Jakarta, CNBC Indonesia — Otoritas Jasa Keuangan (OJK) tengah menyiapkan aturan baru terkait skema co-payment atau pembagian risiko dalam produk asuransi kesehatan. Skema ini diyakini dapat menurunkan harga premi.
Dalam rancangan peraturan OJK (RPOJK) terbaru, besaran pembagian risiko yang sebelumnya ditetapkan 10% kini dipangkas menjadi 5%. Artinya, pemegang polis hanya menanggung sebagian kecil biaya klaim, sementara perusahaan asuransi menutup sisanya.
Kepala Eksekutif Pengawas Perasuransian, Penjaminan, dan Dana Pensiun OJK, Ogi Prastomiyono, menegaskan bahwa co-payment bukan kewajiban, melainkan pilihan. Masyarakat bisa membeli produk asuransi kesehatan tanpa fitur pembagian risiko, atau memilih produk dengan skema co-payment yang menawarkan premi lebih rendah.
"Perusahaan wajib menyampaikan perbandingan harga premi antara produk dengan dan tanpa pembagian risiko. Dari simulasi yang kami minta, jelas terlihat premi produk dengan co-payment lebih kecil dibanding produk tanpa co-payment," ujar Ogi dalam rapat dengan DPR RI, Kamis (18/9/2025).
Menurut OJK, kebijakan ini lahir dari kondisi industri yang tengah tertekan tingginya rasio klaim. Tahun 2023, klaim asuransi kesehatan mencapai 100% dari premi yang diterima, belum termasuk biaya operasional sekitar 10,5%. Kondisi ini membuat premi rata-rata naik hingga 43% pada 2024, sehingga produk asuransi makin sulit dijangkau masyarakat.

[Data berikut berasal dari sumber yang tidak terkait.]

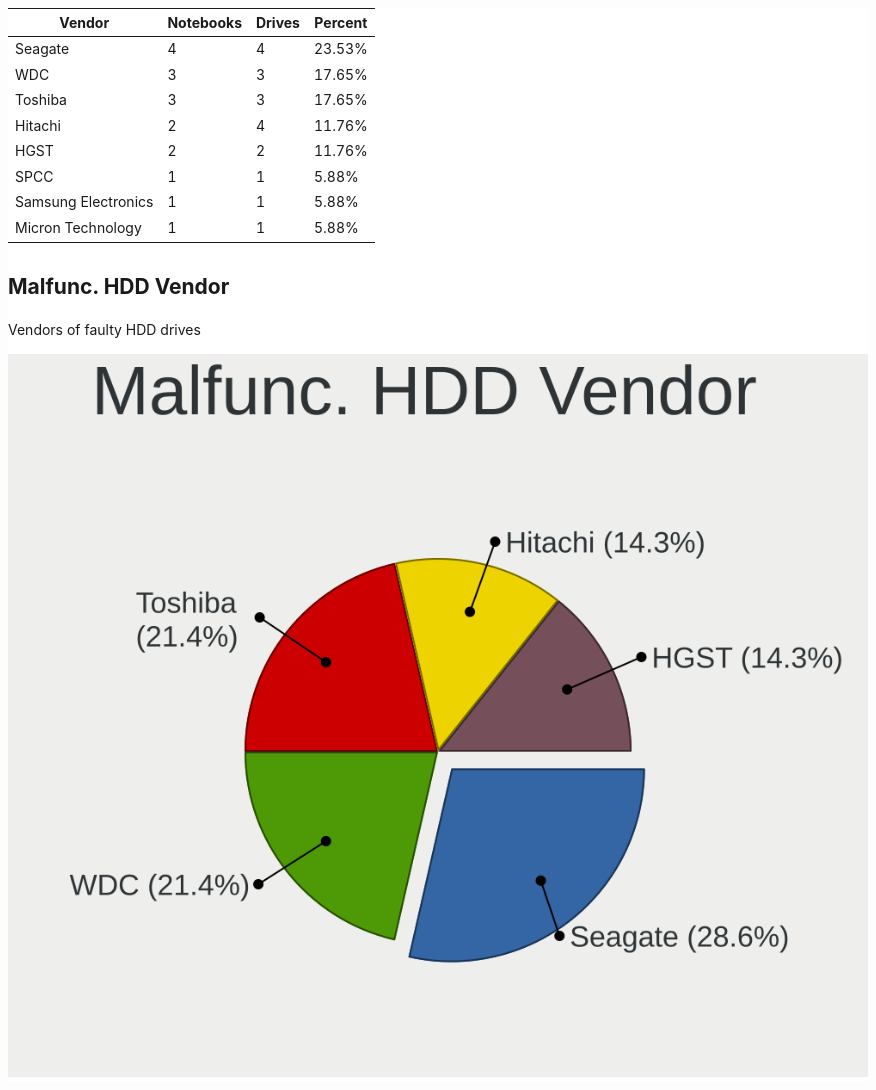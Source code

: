 
| Vendor              | Notebooks | Drives | Percent |
|---------------------|-----------|--------|---------|
| Seagate             | 4         | 4      | 23.53%  |
| WDC                 | 3         | 3      | 17.65%  |
| Toshiba             | 3         | 3      | 17.65%  |
| Hitachi             | 2         | 4      | 11.76%  |
| HGST                | 2         | 2      | 11.76%  |
| SPCC                | 1         | 1      | 5.88%   |
| Samsung Electronics | 1         | 1      | 5.88%   |
| Micron Technology   | 1         | 1      | 5.88%   |

Malfunc. HDD Vendor
-------------------

Vendors of faulty HDD drives

![Malfunc. HDD Vendor](./images/pie_chart/drive_malfunc_hdd_vendor.svg)

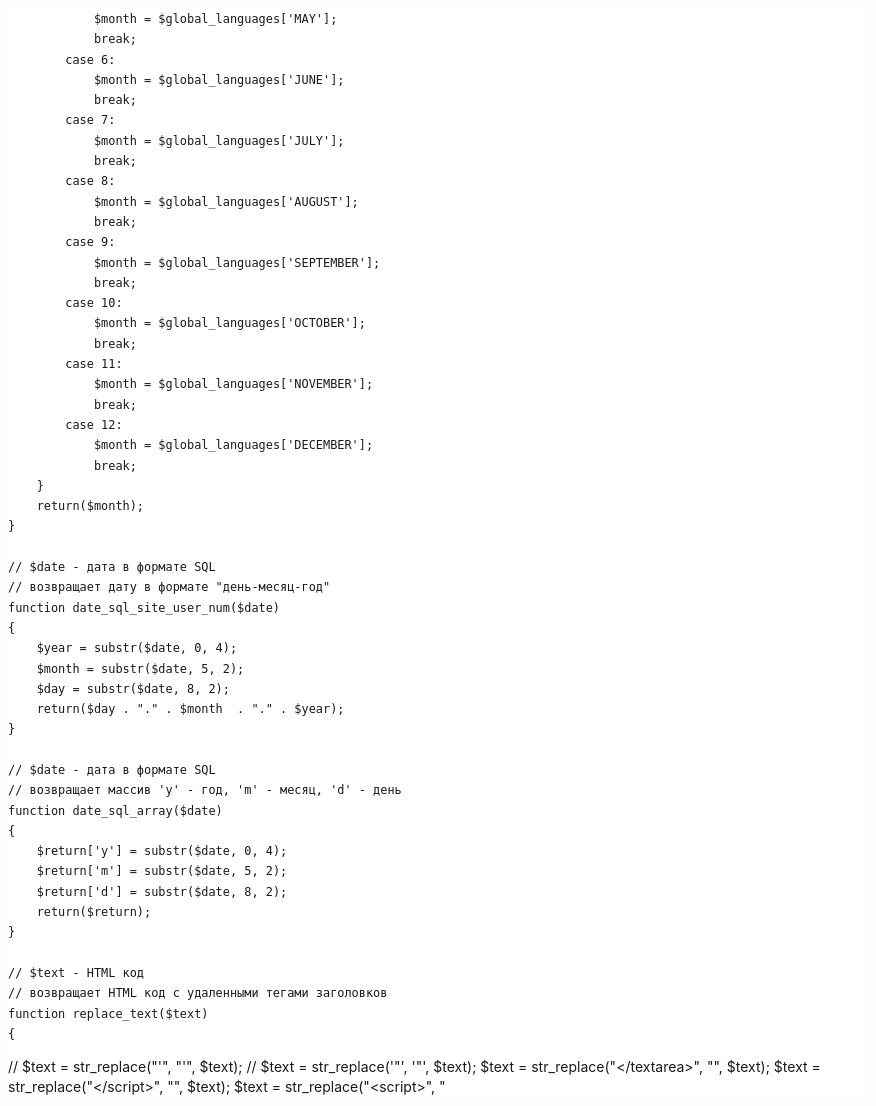                 $month = $global_languages['MAY'];
                break;
            case 6:
                $month = $global_languages['JUNE'];
                break;
            case 7:
                $month = $global_languages['JULY'];
                break;
            case 8:
                $month = $global_languages['AUGUST'];
                break;
            case 9:
                $month = $global_languages['SEPTEMBER'];
                break;
            case 10:
                $month = $global_languages['OCTOBER'];
                break;
            case 11:
                $month = $global_languages['NOVEMBER'];
                break;
            case 12:
                $month = $global_languages['DECEMBER'];
                break;
        }
        return($month);
    }

    // $date - дата в формате SQL
    // возвращает дату в формате "день-месяц-год"
    function date_sql_site_user_num($date)
    {
        $year = substr($date, 0, 4);
        $month = substr($date, 5, 2);
        $day = substr($date, 8, 2);
        return($day . "." . $month  . "." . $year);
    }

    // $date - дата в формате SQL
    // возвращает массив 'y' - год, 'm' - месяц, 'd' - день
    function date_sql_array($date)
    {
        $return['y'] = substr($date, 0, 4);
        $return['m'] = substr($date, 5, 2);
        $return['d'] = substr($date, 8, 2);
        return($return);
    }

    // $text - HTML код
    // возвращает HTML код с удаленными тегами заголовков
    function replace_text($text)
    {
//        $text = str_replace("\'", "'", $text);
//        $text = str_replace('\"', '"', $text);
        $text = str_replace("&lt;/textarea&gt;", "</textarea>", $text);
        $text = str_replace("&lt;/script&gt;", "</script>", $text);
        $text = str_replace("&lt;script&gt;", "<script>", $text);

Dengan adanya skema co-payment, beban klaim dapat terbagi, premi bisa ditekan, dan akses masyarakat terhadap asuransi kesehatan menjadi lebih luas. Adapun ketentuan ini dikecualikan untuk kondisi darurat akibat kecelakaan dan penyakit kritis.
Jika RPOJK ini disahkan akhir 2025, aturan co-payment akan berlaku efektif mulai April 2026.